A mainstay of statistics, this curve is symmetric around a single mode (which also happens to be the mean.) It has inflection points at one and two standard deviations to either side of the mean. (Note: jt claims differentiation shows that there's inflection points at one standard deviation on either side... I haven't checked the math yet.)

The curve is described by the following equation: y = (1 / sqrt(2 * pi * sigma^2)) * e^(-(x - a)^2 / (2 * sigma^2))

...where a is the mean and sigma is the standard deviation. Also known as the Gaussian or the Normal curve bell curve, or the Laplace-Gaussian curve. Karl Pearson is apparently the person responsible for the term normal, which he coined in order to avoid a naming dispute, but which he apparently now regrets since it incorrectly implies that all other distributions of data are somehow abnormal.


What does this mean to you?

Gaussian curves appear all over the place.
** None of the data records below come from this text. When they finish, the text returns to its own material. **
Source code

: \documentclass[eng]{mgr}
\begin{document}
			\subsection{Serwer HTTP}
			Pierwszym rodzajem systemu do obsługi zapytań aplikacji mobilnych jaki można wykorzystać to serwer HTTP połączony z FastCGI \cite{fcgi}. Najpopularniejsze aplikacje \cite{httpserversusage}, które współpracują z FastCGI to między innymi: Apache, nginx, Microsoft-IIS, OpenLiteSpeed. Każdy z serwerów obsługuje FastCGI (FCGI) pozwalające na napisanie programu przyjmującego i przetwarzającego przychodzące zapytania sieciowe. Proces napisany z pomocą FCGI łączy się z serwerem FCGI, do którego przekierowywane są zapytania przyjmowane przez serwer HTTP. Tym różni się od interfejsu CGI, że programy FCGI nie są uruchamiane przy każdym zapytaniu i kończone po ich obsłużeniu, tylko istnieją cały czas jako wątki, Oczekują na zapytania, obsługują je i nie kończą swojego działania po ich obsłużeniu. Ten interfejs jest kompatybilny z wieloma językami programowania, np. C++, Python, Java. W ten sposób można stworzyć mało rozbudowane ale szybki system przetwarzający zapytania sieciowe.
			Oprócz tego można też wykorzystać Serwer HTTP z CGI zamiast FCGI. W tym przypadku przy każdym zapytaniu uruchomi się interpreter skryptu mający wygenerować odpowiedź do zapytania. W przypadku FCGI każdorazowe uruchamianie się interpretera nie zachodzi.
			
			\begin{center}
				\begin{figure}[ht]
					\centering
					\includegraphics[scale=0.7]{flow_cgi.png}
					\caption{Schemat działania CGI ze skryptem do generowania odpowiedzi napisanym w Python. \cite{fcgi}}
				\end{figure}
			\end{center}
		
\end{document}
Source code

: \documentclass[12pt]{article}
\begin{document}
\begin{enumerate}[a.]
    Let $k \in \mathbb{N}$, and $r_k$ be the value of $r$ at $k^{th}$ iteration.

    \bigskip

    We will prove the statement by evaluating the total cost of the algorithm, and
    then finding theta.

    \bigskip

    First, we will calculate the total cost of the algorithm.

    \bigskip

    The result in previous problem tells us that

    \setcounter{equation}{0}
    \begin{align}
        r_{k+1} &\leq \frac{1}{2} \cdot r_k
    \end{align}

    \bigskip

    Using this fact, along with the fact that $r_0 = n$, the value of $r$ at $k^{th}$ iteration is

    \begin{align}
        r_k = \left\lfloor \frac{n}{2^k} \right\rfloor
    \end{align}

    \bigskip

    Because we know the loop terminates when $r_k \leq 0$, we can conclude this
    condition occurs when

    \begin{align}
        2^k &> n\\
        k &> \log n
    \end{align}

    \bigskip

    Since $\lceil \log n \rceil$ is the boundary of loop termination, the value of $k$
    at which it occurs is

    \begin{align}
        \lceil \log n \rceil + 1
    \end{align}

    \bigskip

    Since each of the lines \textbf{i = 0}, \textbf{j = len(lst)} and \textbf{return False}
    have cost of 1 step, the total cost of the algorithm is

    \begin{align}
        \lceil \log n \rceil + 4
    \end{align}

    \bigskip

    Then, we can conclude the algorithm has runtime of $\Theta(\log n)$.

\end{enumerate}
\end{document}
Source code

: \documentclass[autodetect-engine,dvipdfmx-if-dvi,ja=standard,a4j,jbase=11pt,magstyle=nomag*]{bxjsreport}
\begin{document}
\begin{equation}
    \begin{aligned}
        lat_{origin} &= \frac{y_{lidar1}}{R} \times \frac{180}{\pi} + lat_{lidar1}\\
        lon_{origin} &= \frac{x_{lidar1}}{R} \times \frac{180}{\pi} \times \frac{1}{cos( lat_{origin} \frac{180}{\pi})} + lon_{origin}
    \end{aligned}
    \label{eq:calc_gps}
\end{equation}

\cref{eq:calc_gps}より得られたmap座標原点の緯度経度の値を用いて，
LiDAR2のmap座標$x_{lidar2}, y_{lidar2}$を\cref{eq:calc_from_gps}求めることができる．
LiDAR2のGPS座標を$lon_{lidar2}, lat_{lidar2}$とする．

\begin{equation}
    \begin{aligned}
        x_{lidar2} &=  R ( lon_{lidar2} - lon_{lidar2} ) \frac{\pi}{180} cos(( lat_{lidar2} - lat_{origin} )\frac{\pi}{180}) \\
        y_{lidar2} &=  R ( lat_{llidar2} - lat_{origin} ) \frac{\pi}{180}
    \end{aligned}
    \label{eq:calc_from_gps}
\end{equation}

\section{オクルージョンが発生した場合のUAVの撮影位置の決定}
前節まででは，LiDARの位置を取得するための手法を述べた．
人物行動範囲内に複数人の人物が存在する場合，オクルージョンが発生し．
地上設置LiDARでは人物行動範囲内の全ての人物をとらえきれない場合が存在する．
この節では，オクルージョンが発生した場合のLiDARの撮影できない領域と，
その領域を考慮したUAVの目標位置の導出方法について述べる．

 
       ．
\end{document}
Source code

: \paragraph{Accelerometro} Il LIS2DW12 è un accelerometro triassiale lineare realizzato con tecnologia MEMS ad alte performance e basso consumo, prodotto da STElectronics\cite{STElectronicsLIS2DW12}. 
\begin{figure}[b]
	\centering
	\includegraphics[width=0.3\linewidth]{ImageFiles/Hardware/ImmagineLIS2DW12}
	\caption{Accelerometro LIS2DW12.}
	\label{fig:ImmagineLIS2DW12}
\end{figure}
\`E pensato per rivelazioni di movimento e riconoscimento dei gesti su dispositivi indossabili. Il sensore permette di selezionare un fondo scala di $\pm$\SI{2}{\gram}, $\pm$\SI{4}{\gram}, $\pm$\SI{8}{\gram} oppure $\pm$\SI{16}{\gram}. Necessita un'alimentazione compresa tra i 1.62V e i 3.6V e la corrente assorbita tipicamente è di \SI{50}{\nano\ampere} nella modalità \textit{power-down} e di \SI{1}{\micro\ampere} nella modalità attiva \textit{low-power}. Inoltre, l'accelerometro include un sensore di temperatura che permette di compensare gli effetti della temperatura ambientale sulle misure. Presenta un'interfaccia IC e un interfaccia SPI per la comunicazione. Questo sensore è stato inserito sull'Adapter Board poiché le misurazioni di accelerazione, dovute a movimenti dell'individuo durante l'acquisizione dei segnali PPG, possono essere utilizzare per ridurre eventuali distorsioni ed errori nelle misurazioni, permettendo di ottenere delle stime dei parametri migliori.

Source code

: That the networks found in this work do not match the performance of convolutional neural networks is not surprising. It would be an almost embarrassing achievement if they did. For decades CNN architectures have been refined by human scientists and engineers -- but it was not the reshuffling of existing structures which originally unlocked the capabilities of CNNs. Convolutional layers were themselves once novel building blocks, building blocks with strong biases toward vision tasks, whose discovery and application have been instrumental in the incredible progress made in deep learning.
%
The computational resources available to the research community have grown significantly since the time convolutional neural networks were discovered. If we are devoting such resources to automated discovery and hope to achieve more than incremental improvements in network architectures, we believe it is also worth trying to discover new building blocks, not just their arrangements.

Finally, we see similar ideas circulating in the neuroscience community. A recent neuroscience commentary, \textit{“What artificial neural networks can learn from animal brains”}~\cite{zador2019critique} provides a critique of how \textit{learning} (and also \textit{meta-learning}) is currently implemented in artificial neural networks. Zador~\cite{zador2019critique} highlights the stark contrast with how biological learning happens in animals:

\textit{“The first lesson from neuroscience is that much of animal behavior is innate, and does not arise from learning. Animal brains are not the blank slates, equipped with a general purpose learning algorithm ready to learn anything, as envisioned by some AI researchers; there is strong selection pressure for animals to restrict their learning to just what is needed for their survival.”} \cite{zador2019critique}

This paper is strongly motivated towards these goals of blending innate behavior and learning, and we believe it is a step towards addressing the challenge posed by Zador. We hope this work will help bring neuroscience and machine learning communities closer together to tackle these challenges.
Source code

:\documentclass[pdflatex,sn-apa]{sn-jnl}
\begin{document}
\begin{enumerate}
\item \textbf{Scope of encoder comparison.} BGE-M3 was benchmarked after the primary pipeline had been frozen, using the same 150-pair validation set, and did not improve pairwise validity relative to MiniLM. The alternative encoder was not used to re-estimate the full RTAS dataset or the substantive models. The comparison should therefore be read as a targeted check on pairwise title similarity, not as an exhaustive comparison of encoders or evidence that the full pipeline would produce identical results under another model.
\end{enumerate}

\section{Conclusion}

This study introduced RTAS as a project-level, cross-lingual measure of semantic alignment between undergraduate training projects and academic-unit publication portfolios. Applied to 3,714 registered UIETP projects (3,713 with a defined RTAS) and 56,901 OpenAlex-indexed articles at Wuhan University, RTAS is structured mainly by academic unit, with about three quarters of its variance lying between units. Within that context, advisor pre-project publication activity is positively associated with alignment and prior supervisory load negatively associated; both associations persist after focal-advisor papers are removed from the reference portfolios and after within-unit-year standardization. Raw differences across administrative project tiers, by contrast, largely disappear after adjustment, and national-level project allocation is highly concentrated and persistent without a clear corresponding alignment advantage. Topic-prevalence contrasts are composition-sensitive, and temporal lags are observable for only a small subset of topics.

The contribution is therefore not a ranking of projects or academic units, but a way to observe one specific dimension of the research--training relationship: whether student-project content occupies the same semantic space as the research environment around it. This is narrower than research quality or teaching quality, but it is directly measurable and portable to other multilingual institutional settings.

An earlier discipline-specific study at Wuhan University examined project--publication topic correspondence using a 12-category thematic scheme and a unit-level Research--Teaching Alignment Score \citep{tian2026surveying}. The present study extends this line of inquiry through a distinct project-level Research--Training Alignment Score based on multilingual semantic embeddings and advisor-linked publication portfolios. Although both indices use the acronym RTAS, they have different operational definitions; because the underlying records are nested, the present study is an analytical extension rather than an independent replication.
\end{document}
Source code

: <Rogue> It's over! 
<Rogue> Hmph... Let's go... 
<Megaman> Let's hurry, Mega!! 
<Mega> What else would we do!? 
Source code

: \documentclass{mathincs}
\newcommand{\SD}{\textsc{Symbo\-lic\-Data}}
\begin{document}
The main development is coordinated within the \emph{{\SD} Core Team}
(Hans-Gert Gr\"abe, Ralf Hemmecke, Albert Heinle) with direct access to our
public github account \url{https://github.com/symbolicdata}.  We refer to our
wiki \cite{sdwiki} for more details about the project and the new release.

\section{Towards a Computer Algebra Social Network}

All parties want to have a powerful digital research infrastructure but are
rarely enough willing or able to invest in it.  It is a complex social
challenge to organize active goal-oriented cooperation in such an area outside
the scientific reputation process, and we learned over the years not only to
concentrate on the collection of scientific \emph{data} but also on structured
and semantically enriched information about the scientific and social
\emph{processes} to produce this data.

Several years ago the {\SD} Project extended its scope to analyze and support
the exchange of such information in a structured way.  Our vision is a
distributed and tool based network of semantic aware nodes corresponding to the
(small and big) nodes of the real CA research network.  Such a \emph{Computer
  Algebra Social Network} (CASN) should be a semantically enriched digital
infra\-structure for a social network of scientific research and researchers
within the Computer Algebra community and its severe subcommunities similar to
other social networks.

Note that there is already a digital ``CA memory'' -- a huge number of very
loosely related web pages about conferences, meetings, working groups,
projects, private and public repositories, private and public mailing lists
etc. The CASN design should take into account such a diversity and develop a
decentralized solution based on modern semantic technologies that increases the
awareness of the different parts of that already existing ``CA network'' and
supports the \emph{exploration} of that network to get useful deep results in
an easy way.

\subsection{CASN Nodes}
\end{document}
IQ is assumed to follow a normal curve, with 100 being the mean (average), and half of the population falling above the mean, half below. Test scores for well-defined tests often fall into this shape. A lot of science, especially social science, tends to assume that data fits this pattern and chooses the statistical tests to used based on that assumption. T-tests and ANOVAs, for example, assume that the samples come from a normally distributed population.

Most statistics books contain tables at the back which list the probability that something occurs however many standard deviations away from the mean of the curve.